Rotate Image with TRANSFORM

Your staggered photos don't look too bad, but perhaps a bit of rotation would look even better.

CSS3 adds a new property, TRANSFORM, which allows you to rotate, scale, move, skew, etc., elements. Old browsers do not understand this property. As long as you are sure that your users will use recent browsers, IE10+, Chrome 36+, Firefox 16+, Safari 9+, you can use the TRANSFORM properties happily. If you need to handle those earlier browser versions, there is some code to put in front of the TRANSFORM styles. For Chrome, Safari, and Opera, put -webkit- in front of the property. For Firefox, put -moz-. For IE, put -ms-. For complete coverage, you would have to write 4 copies of the same properties.

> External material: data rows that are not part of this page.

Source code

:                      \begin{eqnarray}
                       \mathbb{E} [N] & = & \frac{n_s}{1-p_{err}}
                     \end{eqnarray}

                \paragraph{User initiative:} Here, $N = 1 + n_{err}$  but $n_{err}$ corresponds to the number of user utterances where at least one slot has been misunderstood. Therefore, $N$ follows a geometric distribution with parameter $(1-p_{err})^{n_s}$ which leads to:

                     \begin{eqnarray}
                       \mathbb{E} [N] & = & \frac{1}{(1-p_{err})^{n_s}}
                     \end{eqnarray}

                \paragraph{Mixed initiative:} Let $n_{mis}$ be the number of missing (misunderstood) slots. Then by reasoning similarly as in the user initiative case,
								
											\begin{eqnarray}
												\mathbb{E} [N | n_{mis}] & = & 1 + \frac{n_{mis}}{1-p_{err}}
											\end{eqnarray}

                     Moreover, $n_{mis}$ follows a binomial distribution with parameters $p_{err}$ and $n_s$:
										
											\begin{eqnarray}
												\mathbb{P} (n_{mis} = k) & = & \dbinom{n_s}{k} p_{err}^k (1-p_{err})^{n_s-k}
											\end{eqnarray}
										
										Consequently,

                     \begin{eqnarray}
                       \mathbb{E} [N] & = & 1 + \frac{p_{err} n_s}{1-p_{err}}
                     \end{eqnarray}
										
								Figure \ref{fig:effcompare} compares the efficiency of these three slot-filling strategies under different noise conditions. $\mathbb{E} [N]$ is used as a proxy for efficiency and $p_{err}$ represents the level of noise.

  1. Switch to your text editor and view the source code for Hector's page, hector26-Lastname-Firstname.htm.
  2. In the internal style sheet in the HEAD of the source code, find the classes that position the photos.
  3. Add a TRANSFORM property to the class TOPLEFT, like:

    .topleft {position:absolute;left:3px; top:5px;
    transform:rotate(-5deg);
    -ms-transform:rotate(-5deg); /* IE 9 */
    -webkit-transform:rotate(-5deg); /* Opera, Chrome, and Safari */
    -moz-transform:rotate(-5deg); /*Firefox*/
    }

    If you expect your users to be current on their browser versions, you only need the plain transform statement. Trust issues are common in coding web pages!

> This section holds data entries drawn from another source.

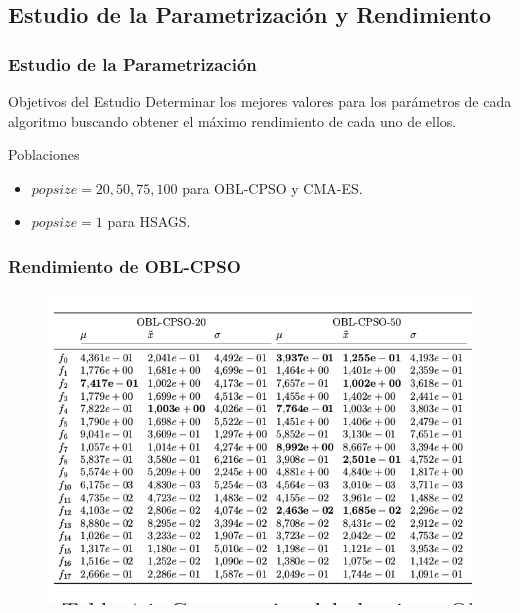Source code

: \subsection{Estudio de la Parametrización y Rendimiento}

\begin{frame}
\frametitle{Estudio de la Parametrización}
\begin{block}{Objetivos del Estudio}
Determinar los mejores valores para los parámetros de cada algoritmo buscando obtener el máximo rendimiento de cada uno de ellos.
\end{block}
\begin{block}{Poblaciones}
\begin{itemize}
	\item $popsize = 20, 50, 75, 100$ para OBL-CPSO y CMA-ES.
	\item $popsize = 1$ para HSAGS.
	\end{itemize}
\end{block}
\end{frame}

\begin{frame}
\frametitle{Rendimiento de OBL-CPSO}
\begin{figure}
  \centering
	\includegraphics[scale=0.5]{img/oblcpso1}
\end{figure}
\end{frame}

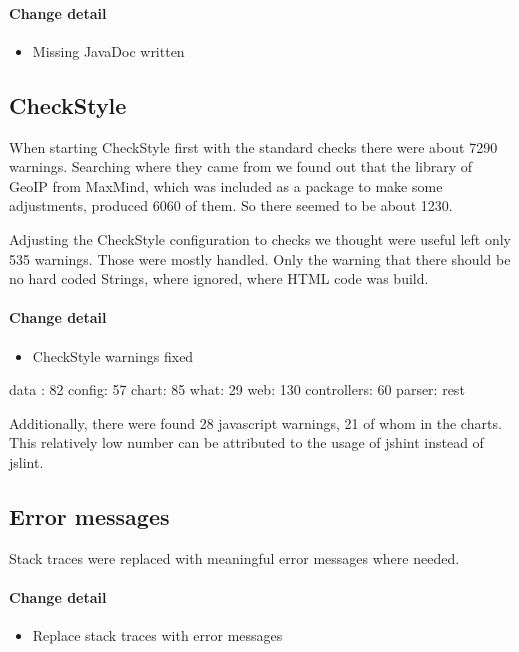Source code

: \paragraph{Change detail}
\begin{itemize}
  \item Missing JavaDoc written
\end{itemize}

\pagebreak[4]
\subsection{CheckStyle}\label{cs} %
When starting CheckStyle first with the standard checks there were about 7290 warnings.
Searching where they came from we found out that the library of GeoIP from MaxMind, 
which was included as a package to make some adjustments, produced 6060 of them. So there seemed to be about
1230.

Adjusting the CheckStyle configuration to checks we thought were useful left only 535 warnings.
Those were mostly handled. Only the warning that there should be no hard coded Strings, where
ignored, where HTML code was build.

\paragraph{Change detail}
\begin{itemize}
  \item CheckStyle warnings fixed
\end{itemize}
data : 82
config: 57
chart: 85
what: 29
web: 130
controllers: 60 
parser: rest

Additionally, there were found 28 javascript warnings, 21 of whom in the charts.
This relatively low number can be attributed to the usage of jshint instead of jslint.

\subsection{Error messages}
Stack traces were replaced with meaningful error messages where needed.
\paragraph{Change detail}
\begin{itemize}
  \item Replace stack traces with error messages
\end{itemize}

    Even if a browser fails to rotate the photos, nothing is lost but a bit of artistry. That's called 'graceful fallback' - Nothing bad happens if the cool, new effect fails.

  4. Similarly, add code to other classes that will rotate:
    • top right by 5 degrees
    • bottom left by 7 degrees
    • bottom right photo by -6 degrees.

    Suggestion: In your text editor, copy (carefully!) the three TRANSFORM properties you just created for the TOPLEFT class and paste (very carefully!) at the end of the existing properties for the other three classes. Then edit the number of degrees.

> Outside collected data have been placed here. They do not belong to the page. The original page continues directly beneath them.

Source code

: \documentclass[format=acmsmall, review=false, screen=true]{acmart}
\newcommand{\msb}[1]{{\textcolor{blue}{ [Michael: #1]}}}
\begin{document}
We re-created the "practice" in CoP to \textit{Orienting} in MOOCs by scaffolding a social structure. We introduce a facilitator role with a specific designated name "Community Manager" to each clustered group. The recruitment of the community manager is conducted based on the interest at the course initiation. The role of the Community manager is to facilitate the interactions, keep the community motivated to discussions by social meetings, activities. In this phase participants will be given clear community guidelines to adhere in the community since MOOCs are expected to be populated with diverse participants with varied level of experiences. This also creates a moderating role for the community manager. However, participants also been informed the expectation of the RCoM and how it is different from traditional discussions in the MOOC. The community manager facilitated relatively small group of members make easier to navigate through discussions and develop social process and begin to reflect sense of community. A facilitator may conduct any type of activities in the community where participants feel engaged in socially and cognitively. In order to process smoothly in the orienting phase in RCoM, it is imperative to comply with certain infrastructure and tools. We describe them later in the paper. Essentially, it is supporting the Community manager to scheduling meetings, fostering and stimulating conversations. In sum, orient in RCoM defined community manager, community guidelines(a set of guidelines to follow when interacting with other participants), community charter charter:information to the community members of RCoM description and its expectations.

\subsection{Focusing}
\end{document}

    Icon: Warning Warning: Double-check that your semicolons are still correct and that all braces still match up in opening/closing pairs. Missing or duplicated punctuation can keep your edited style from working and also can keep the next style(s) from being applied.

  5. Icon: Class USB  Save.
    [hector26-Lastname-Firstname.htm]
  6. Switch to your browser and Refresh.

    Photos rotated with transform property


This topic illustrates well the control issues with HTML and CSS. You can try to lock everything down in place with a position table or with absolute positioning. But with narrow or wide windows, parts may still overlap or else fall off the screen at the side.  You can use more properties to cover more situations. Try for a balance between flexibility for the browser and control by the author. Compromise!